Hapus integrasi yang tidak diinginkan dengan mudah menggunakan Push.

Hal ini memudahkan untuk mengungkap kerentanan dan kemungkinan kesenjangan kontrol, dan melakukan sesuatu untuk mengatasinya.

Namun keunggulan Push adalah kemampuannya untuk mengamati dan memblokir permintaan koneksi OAuth bahkan di luar aplikasi perusahaan utama Anda. Dengan menggunakan Push, Anda dapat mendeteksi dan memblokir permintaan integrasi OAuth saat permintaan tersebut melintasi browser.

Ini aplikasi-agnostik tingkat kendali sangat penting untuk menghentikan perluasan integrasi OAuth.

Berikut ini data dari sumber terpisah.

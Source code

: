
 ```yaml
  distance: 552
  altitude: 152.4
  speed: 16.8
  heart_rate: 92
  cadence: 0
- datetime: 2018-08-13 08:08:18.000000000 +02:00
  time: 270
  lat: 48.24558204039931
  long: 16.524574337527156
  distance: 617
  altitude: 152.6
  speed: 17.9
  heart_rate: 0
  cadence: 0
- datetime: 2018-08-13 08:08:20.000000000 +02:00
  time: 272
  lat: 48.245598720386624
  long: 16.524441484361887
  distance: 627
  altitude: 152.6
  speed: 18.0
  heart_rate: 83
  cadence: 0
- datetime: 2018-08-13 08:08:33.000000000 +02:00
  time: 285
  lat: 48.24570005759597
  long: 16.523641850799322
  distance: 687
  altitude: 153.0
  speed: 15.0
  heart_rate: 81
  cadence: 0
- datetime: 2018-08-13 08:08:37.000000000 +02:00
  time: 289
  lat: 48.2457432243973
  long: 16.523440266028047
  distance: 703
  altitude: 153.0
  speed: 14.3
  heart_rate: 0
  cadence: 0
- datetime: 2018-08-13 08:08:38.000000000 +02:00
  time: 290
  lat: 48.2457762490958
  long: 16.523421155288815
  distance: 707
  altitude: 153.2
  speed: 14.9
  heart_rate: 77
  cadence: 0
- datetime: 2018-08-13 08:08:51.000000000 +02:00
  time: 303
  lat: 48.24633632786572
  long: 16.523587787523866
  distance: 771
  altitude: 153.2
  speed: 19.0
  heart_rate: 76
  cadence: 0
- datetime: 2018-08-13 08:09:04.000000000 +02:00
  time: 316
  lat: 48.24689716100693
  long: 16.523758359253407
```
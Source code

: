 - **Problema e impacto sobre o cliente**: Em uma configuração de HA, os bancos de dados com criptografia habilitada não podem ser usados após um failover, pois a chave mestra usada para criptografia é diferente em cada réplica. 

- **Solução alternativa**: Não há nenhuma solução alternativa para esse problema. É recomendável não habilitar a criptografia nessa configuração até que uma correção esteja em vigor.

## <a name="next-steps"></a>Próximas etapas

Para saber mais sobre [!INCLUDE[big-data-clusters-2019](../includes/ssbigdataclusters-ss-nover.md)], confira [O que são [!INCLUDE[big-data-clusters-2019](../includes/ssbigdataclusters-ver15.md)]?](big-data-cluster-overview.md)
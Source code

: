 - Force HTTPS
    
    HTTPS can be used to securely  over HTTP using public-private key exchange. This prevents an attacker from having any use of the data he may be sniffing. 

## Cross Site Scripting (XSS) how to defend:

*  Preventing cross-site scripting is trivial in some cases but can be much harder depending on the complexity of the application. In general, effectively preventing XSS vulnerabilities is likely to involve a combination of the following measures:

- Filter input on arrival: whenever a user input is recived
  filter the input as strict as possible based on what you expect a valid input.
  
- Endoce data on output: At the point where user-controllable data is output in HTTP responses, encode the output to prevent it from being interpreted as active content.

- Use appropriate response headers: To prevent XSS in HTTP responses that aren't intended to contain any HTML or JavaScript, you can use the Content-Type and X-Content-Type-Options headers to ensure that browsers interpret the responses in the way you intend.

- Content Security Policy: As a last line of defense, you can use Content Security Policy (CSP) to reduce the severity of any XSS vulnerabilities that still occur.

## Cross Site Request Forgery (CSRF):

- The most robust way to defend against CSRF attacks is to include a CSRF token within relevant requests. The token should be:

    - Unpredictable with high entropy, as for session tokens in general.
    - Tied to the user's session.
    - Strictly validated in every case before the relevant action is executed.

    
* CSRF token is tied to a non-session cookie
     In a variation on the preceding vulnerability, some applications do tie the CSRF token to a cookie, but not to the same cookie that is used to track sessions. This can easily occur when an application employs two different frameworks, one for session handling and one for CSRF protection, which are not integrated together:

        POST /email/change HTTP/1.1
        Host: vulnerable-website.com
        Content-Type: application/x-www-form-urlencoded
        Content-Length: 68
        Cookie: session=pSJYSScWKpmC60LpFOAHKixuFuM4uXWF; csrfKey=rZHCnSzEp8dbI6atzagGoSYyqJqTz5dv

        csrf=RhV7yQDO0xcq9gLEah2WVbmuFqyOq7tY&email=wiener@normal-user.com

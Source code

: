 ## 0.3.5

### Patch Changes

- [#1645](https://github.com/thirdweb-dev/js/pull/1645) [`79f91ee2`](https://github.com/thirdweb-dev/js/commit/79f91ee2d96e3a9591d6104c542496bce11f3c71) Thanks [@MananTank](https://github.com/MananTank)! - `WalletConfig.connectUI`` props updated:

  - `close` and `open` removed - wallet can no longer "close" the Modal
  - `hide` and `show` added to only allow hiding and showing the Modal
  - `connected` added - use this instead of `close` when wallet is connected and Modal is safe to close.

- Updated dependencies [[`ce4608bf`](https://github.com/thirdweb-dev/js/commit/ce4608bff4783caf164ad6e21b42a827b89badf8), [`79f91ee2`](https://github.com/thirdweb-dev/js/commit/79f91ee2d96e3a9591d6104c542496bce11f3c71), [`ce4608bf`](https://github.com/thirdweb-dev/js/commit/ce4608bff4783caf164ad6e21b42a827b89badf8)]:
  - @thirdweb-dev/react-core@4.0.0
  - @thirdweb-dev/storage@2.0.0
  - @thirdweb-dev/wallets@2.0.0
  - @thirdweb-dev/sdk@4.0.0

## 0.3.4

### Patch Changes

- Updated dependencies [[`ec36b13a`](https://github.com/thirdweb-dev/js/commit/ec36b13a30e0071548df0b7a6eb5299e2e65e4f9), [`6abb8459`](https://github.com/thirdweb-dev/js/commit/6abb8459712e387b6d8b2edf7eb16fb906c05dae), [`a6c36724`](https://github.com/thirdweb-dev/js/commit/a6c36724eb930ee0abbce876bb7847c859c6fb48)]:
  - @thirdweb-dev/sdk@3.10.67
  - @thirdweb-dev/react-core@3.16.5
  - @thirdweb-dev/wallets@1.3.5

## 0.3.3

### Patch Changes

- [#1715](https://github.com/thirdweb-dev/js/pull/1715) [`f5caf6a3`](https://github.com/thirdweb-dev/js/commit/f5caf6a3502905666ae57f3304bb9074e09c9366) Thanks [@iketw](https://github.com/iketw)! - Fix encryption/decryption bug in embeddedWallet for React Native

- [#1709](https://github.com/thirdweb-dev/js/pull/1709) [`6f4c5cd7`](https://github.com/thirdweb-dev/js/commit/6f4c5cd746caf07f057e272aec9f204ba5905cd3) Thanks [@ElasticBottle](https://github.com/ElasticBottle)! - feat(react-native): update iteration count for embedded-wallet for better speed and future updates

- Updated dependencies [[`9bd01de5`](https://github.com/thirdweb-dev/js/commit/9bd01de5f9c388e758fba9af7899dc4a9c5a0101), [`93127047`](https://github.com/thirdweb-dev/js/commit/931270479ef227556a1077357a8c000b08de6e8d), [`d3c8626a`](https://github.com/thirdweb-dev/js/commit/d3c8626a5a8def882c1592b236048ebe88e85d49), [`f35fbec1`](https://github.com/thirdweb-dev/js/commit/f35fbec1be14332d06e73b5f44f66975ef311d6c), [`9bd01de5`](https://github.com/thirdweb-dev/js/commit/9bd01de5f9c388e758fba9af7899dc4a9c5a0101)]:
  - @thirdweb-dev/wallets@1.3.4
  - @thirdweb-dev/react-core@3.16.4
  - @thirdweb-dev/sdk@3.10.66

Platform keamanan berbasis browser Push juga mendeteksi dan memblokir serangan berbasis browser seperti phishing AiTM, pengisian kredensial, ekstensi browser berbahaya, phishing kode perangkat, ClickFix, dan pembajakan sesi secara real time — termasuk vektor pengiriman infostealer yang paling menonjol (sumber pelanggaran Context.ai).

Push menganalisis setiap halaman web di setiap sesi browser dan tab untuk mencari ancaman, secara real-time, tanpa latensi.

Pelajari lebih lanjut tentang caranya mengamankan Bayangan AI dengan Dorong, dan pesan waktu dengan tim kami untuk demo langsung.

Disponsori dan ditulis oleh Dorong Keamanan.